Ce qui caractérise d’autre part la musique africaine, c’est son rôle social dans la mesure où elle participe à relier l’individu à la communauté. Elle n’est pas considérée, contrairement à l’Occident, comme un art à part ou comme un simple divertissement mais comme un moyen de prendre place dans la communauté. Tous les événements de la vie quotidienne (naissance, puberté, mariage, mort…) sont l’occasion d’un rituel où chacun intervient par le chant ou la danse. Pendant les cérémonies religieuses, les corps s’animent, les battements de mains rythment le chant.
La musique accompagne toutes les activités quotidiennes : préparation des repas, travaux des champs, déplacements des chasseurs, gestes des artisans, etc. Dans la mesure où la musique est omniprésente dans la vie de tous les jours, on peut dire que tous les Africains sont musiciens car, pour eux, la pratique du chant et de la danse est une seconde nature. Il existe d’autre part des musiciens professionnels, les griots, sortes de ménestrels qui s’accompagnent d’un instrument pour conter les récits historiques, les mythes, les poèmes, etc. Leur chant, renforcé par le son de l’instrument, épouse les inflexions du langage (les langues africaines sont très chantantes) : écouter un exemple. On fait également appel aux griots dans toutes les grandes occasions (mariages, célébration des ancêtres et autres fêtes).
Les Africains disent souvent que l’instrument parle, qu’il a une voix. L’explication de cette assertion est double : d’une part, elle s’inscrit dans l’idée que le son des instruments a le pouvoir de faire accéder au monde surnaturel, d’autre part elle tient au fait qu’un instrument est un véritable moyen de communication linguistique qui peut imiter la voix parlée et transmettre un message à des dizaines de kilomètres (écouter). C’est ainsi que lors de la colonisation, les villages étaient avertis plusieurs jours avant de l’arrivée des Européens.
La maîtrise d’un instrument de musique est un privilège réservé aux griots. Ils en sont généralement les fabricants et l’adaptent à leurs goûts et à leur style. Tous les instruments sont donc singuliers, reflétant la culture et la personnalité de leur propriétaire. On peut cependant les ranger en quatre grandes catégories dans lesquelles on ne citera que les plus courants.
Les tambours sont de loin les plus répandus.
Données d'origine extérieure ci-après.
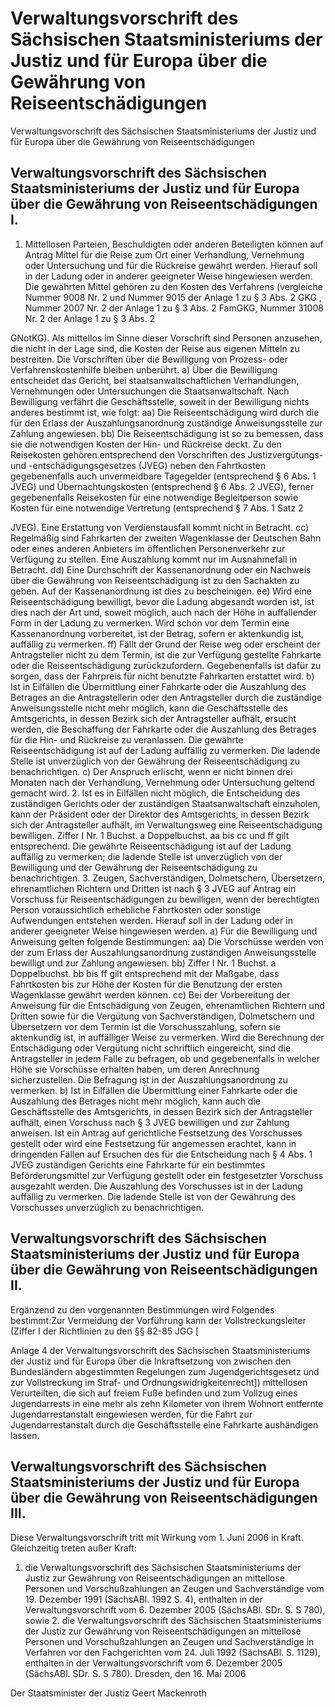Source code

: # Verwaltungsvorschrift des Sächsischen Staatsministeriums der Justiz und für Europa über die Gewährung von Reiseentschädigungen 

Verwaltungsvorschrift des Sächsischen Staatsministeriums der Justiz und für Europa über die Gewährung von Reiseentschädigungen

## Verwaltungsvorschrift des Sächsischen Staatsministeriums der Justiz und für Europa über die Gewährung von Reiseentschädigungen  I.

1. Mittellosen Parteien, Beschuldigten oder anderen Beteiligten können auf Antrag Mittel für die Reise zum Ort einer Verhandlung, Vernehmung oder Untersuchung und für die Rückreise gewährt werden. Hierauf soll in der Ladung oder in anderer geeigneter Weise hingewiesen werden. Die gewährten Mittel gehören zu den Kosten des Verfahrens (vergleiche Nummer 9008 Nr. 2 und Nummer 9015 der Anlage 1 zu § 3 Abs. 2 
              GKG
, Nummer 2007 Nr. 2 der Anlage 1 zu § 3 Abs. 2 
                FamGKG, Nummer 31008 Nr. 2 der Anlage 1 zu § 3 Abs. 2 
              

GNotKG). Als mittellos im Sinne dieser Vorschrift sind Personen anzusehen, die nicht in der Lage sind, die Kosten der Reise aus eigenen Mitteln zu bestreiten. Die Vorschriften über die Bewilligung von Prozess- oder Verfahrenskostenhilfe bleiben unberührt. a) Über die Bewilligung entscheidet das Gericht, bei staatsanwaltschaftlichen Verhandlungen, Vernehmungen oder Untersuchungen die Staatsanwaltschaft. Nach Bewilligung verfährt die Geschäftsstelle, soweit in der Bewilligung nichts anderes bestimmt ist, wie folgt:  aa) Die Reiseentschädigung wird durch die für den Erlass der Auszahlungsanordnung zuständige Anweisungsstelle zur Zahlung angewiesen.  bb) Die Reiseentschädigung ist so zu bemessen, dass sie die notwendigen Kosten der Hin- und Rückreise deckt. Zu den Reisekosten gehören entsprechend den Vorschriften des 
              Justizvergütungs- und -entschädigungsgesetzes (JVEG) neben den Fahrtkosten gegebenenfalls auch unvermeidbare Tagegelder (entsprechend § 6 Abs. 1 JVEG) und Übernachtungskosten (entsprechend § 6 Abs. 2 JVEG), ferner gegebenenfalls Reisekosten für eine notwendige Begleitperson sowie Kosten für eine notwendige Vertretung (entsprechend § 7 Abs. 1 Satz 2 
            
JVEG). Eine Erstattung von Verdienstausfall kommt nicht in Betracht.  cc) Regelmäßig sind Fahrkarten der zweiten Wagenklasse der Deutschen Bahn oder eines anderen Anbieters im öffentlichen Personenverkehr zur Verfügung zu stellen. Eine Auszahlung kommt nur im Ausnahmefall in Betracht.  dd) Eine Durchschrift der Kassenanordnung oder ein Nachweis über die Gewährung von Reiseentschädigung ist zu den Sachakten zu geben. Auf der Kassenanordnung ist dies zu bescheinigen.  ee) Wird eine Reiseentschädigung bewilligt, bevor die Ladung abgesandt worden ist, ist dies nach der Art und, soweit möglich, auch nach der Höhe in auffallender Form in der Ladung zu vermerken. Wird schon vor dem Termin eine Kassenanordnung vorbereitet, ist der Betrag, sofern er aktenkundig ist, auffällig zu vermerken.  ff) Fällt der Grund der Reise weg oder erscheint der Antragsteller nicht zu dem Termin, ist die zur Verfügung gestellte Fahrkarte oder die Reiseentschädigung zurückzufordern. Gegebenenfalls ist dafür zu sorgen, dass der Fahrpreis für nicht benutzte Fahrkarten erstattet wird. b) Ist in Eilfällen die Übermittlung einer Fahrkarte oder die Auszahlung des Betrages an die Antragstellerin oder den Antragsteller durch die zuständige Anweisungsstelle nicht mehr möglich, kann die Geschäftsstelle des Amtsgerichts, in dessen Bezirk sich der Antragsteller aufhält, ersucht werden, die Beschaffung der Fahrkarte oder die Auszahlung des Betrages für die Hin- und Rückreise zu veranlassen. Die gewährte Reiseentschädigung ist auf der Ladung auffällig zu vermerken. Die ladende Stelle ist unverzüglich von der Gewährung der Reiseentschädigung zu benachrichtigen. c) Der Anspruch erlischt, wenn er nicht binnen drei Monaten nach der Verhandlung, Vernehmung oder Untersuchung geltend gemacht wird. 2. Ist es in Eilfällen nicht möglich, die Entscheidung des zuständigen Gerichts oder der zuständigen Staatsanwaltschaft einzuholen, kann der Präsident oder der Direktor des Amtsgerichts, in dessen Bezirk sich der Antragsteller aufhält, im Verwaltungsweg eine Reiseentschädigung bewilligen. Ziffer I Nr. 1 Buchst. a Doppelbuchst. aa bis cc und ff gilt entsprechend. Die gewährte Reiseentschädigung ist auf der Ladung auffällig zu vermerken; die ladende Stelle ist unverzüglich von der Bewilligung und der Gewährung der Reiseentschädigung zu benachrichtigen. 3. Zeugen, Sachverständigen, Dolmetschern, Übersetzern, ehrenamtlichen Richtern und Dritten ist nach § 3 
            JVEG auf Antrag ein Vorschuss für Reiseentschädigungen zu bewilligen, wenn der berechtigten Person voraussichtlich erhebliche Fahrtkosten oder sonstige Aufwendungen entstehen werden. Hierauf soll in der Ladung oder in anderer geeigneter Weise hingewiesen werden. a) Für die Bewilligung und Anweisung gelten folgende Bestimmungen:  aa) Die Vorschüsse werden von der zum Erlass der Auszahlungsanordnung zuständigen Anweisungsstelle bewilligt und zur Zahlung angewiesen.  bb) Ziffer I Nr. 1 Buchst. a Doppelbuchst. bb bis ff gilt entsprechend mit der Maßgabe, dass Fahrtkosten bis zur Höhe der Kosten für die Benutzung der ersten Wagenklasse gewährt werden können.  cc) Bei der Vorbereitung der Anweisung für die Entschädigung von Zeugen, ehrenamtlichen Richtern und Dritten sowie für die Vergütung von Sachverständigen, Dolmetschern und Übersetzern vor dem Termin ist die Vorschusszahlung, sofern sie aktenkundig ist, in auffälliger Weise zu vermerken. Wird die Berechnung der Entschädigung oder Vergütung nicht schriftlich eingereicht, sind die Antragsteller in jedem Falle zu befragen, ob und gegebenenfalls in welcher Höhe sie Vorschüsse erhalten haben, um deren Anrechnung sicherzustellen. Die Befragung ist in der Auszahlungsanordnung zu vermerken. b) Ist in Eilfällen die Übermittlung einer Fahrkarte oder die Auszahlung des Betrages nicht mehr möglich, kann auch die Geschäftsstelle des Amtsgerichts, in dessen Bezirk sich der Antragsteller aufhält, einen Vorschuss nach § 3 JVEG bewilligen und zur Zahlung anweisen. Ist ein Antrag auf gerichtliche Festsetzung des Vorschusses gestellt oder wird eine Festsetzung für angemessen erachtet, kann in dringenden Fällen auf Ersuchen des für die Entscheidung nach § 4 Abs. 1 
            JVEG zuständigen Gerichts eine Fahrkarte für ein bestimmtes Beförderungsmittel zur Verfügung gestellt oder ein festgesetzter Vorschuss ausgezahlt werden. Die Auszahlung des Vorschusses ist in der Ladung auffällig zu vermerken. Die ladende Stelle ist von der Gewährung des Vorschusses unverzüglich zu benachrichtigen. 
## Verwaltungsvorschrift des Sächsischen Staatsministeriums der Justiz und für Europa über die Gewährung von Reiseentschädigungen  II.

Ergänzend zu den vorgenannten Bestimmungen wird Folgendes bestimmt:Zur Vermeidung der Vorführung kann der Vollstreckungsleiter (Ziffer I der Richtlinien zu den §§ 82-85 
          JGG [
        
Anlage 4 der Verwaltungsvorschrift des Sächsischen Staatsministeriums der Justiz und für Europa über die Inkraftsetzung von zwischen den Bundesländern abgestimmten Regelungen zum Jugendgerichtsgesetz und zur Vollstreckung im Straf- und Ordnungswidrigkeitenrecht]) mittellosen Verurteilten, die sich auf freiem Fuße befinden und zum Vollzug eines Jugendarrests in eine mehr als zehn Kilometer von ihrem Wohnort entfernte Jugendarrestanstalt eingewiesen werden, für die Fahrt zur Jugendarrestanstalt durch die Geschäftsstelle eine Fahrkarte aushändigen lassen.


## Verwaltungsvorschrift des Sächsischen Staatsministeriums der Justiz und für Europa über die Gewährung von Reiseentschädigungen  III.

Diese Verwaltungsvorschrift tritt mit Wirkung vom 1. Juni 2006 in Kraft. Gleichzeitig treten außer Kraft:

1. die Verwaltungsvorschrift des Sächsischen Staatsministeriums der Justiz zur Gewährung von Reiseentschädigungen an mittellose Personen und Vorschußzahlungen an Zeugen und Sachverständige vom 19. Dezember 1991 (SächsABl. 1992 S. 4), enthalten in der Verwaltungsvorschrift vom 6. Dezember 2005 (SächsABl. SDr. S. S 780), sowie 2. die Verwaltungsvorschrift des Sächsischen Staatsministeriums der Justiz zur Gewährung von Reiseentschädigungen an mittellose Personen und Vorschußzahlungen an Zeugen und Sachverständige in Verfahren vor den Fachgerichten vom 24. Juli 1992 (SächsABl. S. 1129), enthalten in der Verwaltungsvorschrift vom 6. Dezember 2005 (SächsABl. SDr. S. S 780). Dresden, den 16. Mai 2006

Der Staatsminister der Justiz 
         Geert Mackenroth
Ils sont présents partout sous un grand nombre de formes et de tailles. Ils peuvent être fabriqués en bois, en argile ou à partir de calebasses, et la membrane frappée est en peau d’animal (serpent, vache, chèvre, etc.) : écouter un ensemble de tambours (on remarquera la complexité et la polyrythmie des battements).
Le tambour plus connu et le plus pratiqué par des occidentaux est le djembé (écouter 1 puis 2 djembés). Le son dépend de la façon dont les mains frappent la membrane. Celle-ci est fixée par un système de cordes qui permettent l’accord de l’instrument.
Comme dans les civilisations asiatiques, on trouve un tambour à tension en forme de sablier, le tama, dit parfois « tambour parlant ». Le musicien le maintient d’une main sous une aisselle et il frappe la membrane avec une baguette tenue dans son autre main. Il peut faire varier très finement la hauteur des sons en pressant plus ou moins sur les cordes avec son bras de sorte que l’instrument peut imiter les inflexions d’une voix : il parle (écouter).
Le balafon est une sorte de xylophone. L’accord des lames est très différent selon les régions. Sous les lames, des calebasses servent de caisses de résonance ; elles sont percées de trous recouverts d’une fine membrane de façon à brouiller le son. C’est un instrument très prisé des griots (écouter).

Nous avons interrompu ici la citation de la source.